Suppose that we have a measure $d\mu(v)=e^{-|v|^2}dv$ on $\Bbb R^d$. We define a linear operator $$T[f](u)=\int_{\Bbb R^d} |u-v|^\beta f(v) d\mu(v).$$ I want to establish conditons on $\beta\in\Bbb R$ so the operator $T$ is continuous on $L^2(d\mu)$.
Constant functions belong to $L^2(d\mu)$; for $\beta\le -d $ the operator $T$ is not defined for constant functions, hence, necessarily we need $\beta>-d$.
If $\beta>-d/2$, then the integration kernel $k(u,v)=|u-v|^\beta \in L^2(d\mu(u)\,d\mu(v))$, and hence by Hilbert-Schmidt criterion the operator $T$ is compact and continuous.
I'm interested in the case $\beta\in(-d,d/2]$. Is there a criterion that allows to show continuity/compactness of the operator $T$? I'll be glad to hear all suggestions.

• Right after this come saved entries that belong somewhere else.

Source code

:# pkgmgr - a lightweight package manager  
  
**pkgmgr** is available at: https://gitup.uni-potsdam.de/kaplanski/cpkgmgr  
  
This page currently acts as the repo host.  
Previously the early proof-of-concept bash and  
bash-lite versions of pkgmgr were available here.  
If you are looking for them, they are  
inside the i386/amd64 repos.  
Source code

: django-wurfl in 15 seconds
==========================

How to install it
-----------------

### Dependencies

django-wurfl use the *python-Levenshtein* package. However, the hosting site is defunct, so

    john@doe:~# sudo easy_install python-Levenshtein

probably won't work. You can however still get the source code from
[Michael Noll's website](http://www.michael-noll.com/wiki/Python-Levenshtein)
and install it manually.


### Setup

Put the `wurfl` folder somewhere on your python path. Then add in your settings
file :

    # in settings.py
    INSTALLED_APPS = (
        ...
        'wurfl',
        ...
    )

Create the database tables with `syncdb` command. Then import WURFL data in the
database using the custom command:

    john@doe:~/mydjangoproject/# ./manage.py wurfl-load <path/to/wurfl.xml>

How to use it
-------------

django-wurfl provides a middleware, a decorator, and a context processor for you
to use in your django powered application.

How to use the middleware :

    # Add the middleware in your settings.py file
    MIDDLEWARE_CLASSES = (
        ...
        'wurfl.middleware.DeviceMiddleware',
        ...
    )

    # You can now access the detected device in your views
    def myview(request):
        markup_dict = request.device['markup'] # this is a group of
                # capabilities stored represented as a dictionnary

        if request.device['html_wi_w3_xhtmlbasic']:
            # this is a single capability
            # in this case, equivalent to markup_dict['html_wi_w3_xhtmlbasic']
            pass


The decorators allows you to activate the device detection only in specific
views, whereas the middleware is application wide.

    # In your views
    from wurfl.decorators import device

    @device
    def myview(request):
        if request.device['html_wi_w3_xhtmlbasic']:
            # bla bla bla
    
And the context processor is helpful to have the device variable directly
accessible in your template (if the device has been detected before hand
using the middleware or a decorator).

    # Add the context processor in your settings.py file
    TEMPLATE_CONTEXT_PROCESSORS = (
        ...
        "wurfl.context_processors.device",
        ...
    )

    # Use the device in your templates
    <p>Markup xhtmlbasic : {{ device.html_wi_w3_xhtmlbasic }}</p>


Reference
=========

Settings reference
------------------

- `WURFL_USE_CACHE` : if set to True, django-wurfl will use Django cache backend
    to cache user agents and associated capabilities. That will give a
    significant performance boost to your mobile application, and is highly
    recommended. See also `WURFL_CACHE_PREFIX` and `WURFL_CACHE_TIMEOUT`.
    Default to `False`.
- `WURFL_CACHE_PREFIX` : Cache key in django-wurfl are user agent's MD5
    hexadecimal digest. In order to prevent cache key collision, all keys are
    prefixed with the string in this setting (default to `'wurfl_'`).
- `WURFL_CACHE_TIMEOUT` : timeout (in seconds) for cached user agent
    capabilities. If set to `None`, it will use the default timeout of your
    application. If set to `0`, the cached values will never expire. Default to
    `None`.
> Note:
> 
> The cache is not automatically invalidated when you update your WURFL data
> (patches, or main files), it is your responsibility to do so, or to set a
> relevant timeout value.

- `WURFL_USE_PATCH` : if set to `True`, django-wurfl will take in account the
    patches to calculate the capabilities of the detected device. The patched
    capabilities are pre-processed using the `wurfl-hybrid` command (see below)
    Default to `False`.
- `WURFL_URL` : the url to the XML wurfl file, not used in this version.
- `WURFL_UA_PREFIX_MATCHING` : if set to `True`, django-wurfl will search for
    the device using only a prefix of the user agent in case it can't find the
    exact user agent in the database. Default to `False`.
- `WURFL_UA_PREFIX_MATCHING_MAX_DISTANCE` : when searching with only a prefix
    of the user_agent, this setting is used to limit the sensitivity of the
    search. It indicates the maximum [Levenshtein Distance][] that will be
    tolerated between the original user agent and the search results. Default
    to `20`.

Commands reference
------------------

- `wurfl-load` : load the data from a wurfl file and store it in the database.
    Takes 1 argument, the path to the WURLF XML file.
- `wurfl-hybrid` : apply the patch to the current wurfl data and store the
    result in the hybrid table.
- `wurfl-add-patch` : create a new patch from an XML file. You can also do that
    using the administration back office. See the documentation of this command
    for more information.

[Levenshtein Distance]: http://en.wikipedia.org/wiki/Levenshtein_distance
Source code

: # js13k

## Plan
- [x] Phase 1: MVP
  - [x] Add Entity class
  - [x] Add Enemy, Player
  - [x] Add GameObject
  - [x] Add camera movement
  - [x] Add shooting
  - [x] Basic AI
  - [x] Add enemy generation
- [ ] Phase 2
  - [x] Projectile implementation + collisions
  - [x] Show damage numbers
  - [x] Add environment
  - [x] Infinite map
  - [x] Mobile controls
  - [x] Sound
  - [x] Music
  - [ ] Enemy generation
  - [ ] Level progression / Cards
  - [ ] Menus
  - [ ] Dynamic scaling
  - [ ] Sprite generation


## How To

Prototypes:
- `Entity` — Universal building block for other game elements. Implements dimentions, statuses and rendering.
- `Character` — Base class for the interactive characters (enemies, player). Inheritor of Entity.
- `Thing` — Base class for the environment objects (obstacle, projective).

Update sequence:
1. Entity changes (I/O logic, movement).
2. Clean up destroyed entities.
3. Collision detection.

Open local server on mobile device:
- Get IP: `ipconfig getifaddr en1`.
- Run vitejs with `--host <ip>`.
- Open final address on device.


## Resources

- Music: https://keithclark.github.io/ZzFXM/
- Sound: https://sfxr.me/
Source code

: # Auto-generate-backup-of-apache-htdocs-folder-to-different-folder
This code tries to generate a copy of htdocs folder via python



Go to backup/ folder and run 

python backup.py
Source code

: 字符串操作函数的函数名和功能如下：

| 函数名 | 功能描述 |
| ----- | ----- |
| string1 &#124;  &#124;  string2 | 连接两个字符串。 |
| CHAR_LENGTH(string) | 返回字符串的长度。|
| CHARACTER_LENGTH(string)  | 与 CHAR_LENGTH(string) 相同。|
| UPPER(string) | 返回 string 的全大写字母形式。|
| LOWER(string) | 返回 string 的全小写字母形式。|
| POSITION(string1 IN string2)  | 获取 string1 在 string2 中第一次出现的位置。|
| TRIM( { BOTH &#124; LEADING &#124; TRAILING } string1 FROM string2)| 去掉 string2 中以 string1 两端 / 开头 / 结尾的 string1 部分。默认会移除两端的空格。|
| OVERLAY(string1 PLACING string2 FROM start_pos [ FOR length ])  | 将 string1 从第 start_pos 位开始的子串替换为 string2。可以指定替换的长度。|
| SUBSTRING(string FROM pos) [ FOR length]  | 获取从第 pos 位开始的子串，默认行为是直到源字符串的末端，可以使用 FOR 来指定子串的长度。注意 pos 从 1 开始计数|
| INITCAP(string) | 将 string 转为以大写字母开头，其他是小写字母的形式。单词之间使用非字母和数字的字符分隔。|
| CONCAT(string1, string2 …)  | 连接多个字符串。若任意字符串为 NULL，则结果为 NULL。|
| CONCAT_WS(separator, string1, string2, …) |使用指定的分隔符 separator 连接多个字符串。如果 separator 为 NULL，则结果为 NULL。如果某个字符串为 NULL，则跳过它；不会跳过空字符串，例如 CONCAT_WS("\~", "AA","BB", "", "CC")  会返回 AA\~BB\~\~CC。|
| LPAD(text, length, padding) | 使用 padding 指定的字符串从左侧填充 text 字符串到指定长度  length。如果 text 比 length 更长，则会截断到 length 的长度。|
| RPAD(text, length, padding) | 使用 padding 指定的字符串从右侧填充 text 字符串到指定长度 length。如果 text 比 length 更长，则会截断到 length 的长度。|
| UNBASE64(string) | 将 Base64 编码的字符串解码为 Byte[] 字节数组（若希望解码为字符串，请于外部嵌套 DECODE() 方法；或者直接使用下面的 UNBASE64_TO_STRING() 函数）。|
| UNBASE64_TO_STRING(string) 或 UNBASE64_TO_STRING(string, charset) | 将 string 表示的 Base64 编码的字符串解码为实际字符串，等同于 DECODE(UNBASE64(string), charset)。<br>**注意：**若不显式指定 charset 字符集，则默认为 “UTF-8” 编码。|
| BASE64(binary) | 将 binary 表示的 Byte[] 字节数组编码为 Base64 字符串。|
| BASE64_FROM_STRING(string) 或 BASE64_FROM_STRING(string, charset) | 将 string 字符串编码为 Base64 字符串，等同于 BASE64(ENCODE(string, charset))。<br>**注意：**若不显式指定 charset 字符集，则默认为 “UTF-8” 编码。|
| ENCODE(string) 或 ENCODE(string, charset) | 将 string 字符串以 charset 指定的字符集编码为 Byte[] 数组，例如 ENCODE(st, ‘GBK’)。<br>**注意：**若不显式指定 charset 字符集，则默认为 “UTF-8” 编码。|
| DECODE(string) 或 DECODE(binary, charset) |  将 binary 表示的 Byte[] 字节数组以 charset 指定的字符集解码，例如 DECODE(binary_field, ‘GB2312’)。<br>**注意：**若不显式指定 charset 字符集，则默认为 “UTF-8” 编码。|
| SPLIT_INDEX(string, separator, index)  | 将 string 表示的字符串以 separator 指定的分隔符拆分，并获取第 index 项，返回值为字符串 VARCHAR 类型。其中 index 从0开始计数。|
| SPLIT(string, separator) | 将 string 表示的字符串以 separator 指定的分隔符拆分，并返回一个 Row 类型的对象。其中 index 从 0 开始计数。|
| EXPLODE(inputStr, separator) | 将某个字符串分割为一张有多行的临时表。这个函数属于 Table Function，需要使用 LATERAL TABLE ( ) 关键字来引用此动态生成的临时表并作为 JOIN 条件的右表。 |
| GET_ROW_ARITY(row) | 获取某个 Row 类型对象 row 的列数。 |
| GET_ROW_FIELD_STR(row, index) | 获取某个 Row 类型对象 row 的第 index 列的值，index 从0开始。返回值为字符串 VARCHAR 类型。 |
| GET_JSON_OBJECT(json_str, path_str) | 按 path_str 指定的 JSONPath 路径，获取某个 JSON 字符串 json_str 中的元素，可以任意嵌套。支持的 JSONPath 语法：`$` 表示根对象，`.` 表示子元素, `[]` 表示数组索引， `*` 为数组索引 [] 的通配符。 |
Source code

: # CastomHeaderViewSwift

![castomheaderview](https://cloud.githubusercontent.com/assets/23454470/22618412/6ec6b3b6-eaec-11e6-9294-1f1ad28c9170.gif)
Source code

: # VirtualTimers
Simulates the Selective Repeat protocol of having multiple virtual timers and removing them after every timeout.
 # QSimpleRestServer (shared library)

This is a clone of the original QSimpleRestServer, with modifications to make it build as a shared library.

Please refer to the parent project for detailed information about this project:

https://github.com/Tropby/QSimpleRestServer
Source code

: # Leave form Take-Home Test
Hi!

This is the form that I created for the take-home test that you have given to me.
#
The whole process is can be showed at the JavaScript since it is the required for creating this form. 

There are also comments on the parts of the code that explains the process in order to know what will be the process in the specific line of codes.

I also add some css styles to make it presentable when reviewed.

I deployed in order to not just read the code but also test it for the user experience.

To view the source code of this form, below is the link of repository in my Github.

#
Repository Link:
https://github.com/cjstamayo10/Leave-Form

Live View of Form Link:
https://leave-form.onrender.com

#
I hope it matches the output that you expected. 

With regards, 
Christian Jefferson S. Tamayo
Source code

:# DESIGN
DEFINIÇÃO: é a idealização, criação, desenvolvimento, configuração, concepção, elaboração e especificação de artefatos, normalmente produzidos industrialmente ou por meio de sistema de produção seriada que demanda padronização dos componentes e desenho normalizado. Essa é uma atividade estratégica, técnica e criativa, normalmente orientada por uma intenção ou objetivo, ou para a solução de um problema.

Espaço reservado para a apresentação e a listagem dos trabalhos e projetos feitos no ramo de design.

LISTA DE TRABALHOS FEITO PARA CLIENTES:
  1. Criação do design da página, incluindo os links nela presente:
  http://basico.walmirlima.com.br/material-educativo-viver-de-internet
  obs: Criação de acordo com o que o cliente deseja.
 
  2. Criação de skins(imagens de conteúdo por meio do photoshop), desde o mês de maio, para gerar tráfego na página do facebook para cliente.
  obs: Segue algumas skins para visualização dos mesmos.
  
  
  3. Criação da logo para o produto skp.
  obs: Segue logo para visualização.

$T$ is bounded for all $\beta > -d$.
The strategy is to show that $T$ is bounded both as a function $L^1(d\mu) \rightarrow L^1(d\mu)$ and as a function $L^\infty \rightarrow L^\infty$; the Riesz-Thorin theorem then shows that it is bounded $L^p(d\mu) \rightarrow L^p(d\mu)$ for any $p$.
We just need the following estimate; everything else is standard.
Lemma: Fix $\beta$ with $-d < \beta < 0$. Then
$$\int \lvert u - v \rvert^\beta d\mu(v) \leq C < \infty$$
where the bound $C$ is independent of $u$.
Proof: Let $F(u) = \int \lvert u - v \rvert^\beta d\mu(v)$.
Since $\beta < 0$, we have $\lvert u - v \rvert^\beta \leq 1 + \mathbf 1_{B_1(u)} \lvert u-v\rvert^\beta$, where $\mathbf 1_{B_1(u)}$ is the indicator function for the ball of radius 1 around $u$. Thus
$$F(u) \leq \int_{\mathbb R^d} d\mu(v) + \int_{B_1(u)} \lvert u-v\rvert^\beta e^{-\lvert v\rvert^2} dv\text.$$
The first term is clearly independent of $u$. The second term is bounded above by $\int_{B_1(u)} \lvert u-v\rvert^\beta dv$, which is finite because $\beta > -d$, and does not depend on $u$. This shows that $F(u)$ is bounded, and finishes the proof.
The lemma immediately shows that $T$ is bounded as an operator $L^\infty \rightarrow L^\infty$, with operator norm at most $C$.
Using Fubini's theorem, we have
\begin{align} \|T[f]\|_{L^1(d\mu)} &\leq \int \int \lvert u-v \rvert^\beta \lvert f(v) \rvert d\mu(v) d\mu(u) \\ &= \int \int \lvert u-v \rvert^\beta d\mu(u) \lvert f(v) \rvert d\mu(v) \\ &\leq C \int \lvert f(v) \rvert d\mu(v) \\ &= C \|f\|_{L^1(d\mu)}\text, \end{align}
so $T$ is also bounded $L^1(d\mu) \rightarrow L^1(d\mu)$.
The Riesz-Thorin Theorem then shows that $T$ is bounded $L^p(d\mu) \rightarrow L^p(d\mu)$ for any $p$ with $1\leq p \leq \infty$, in particular for $p = 2$.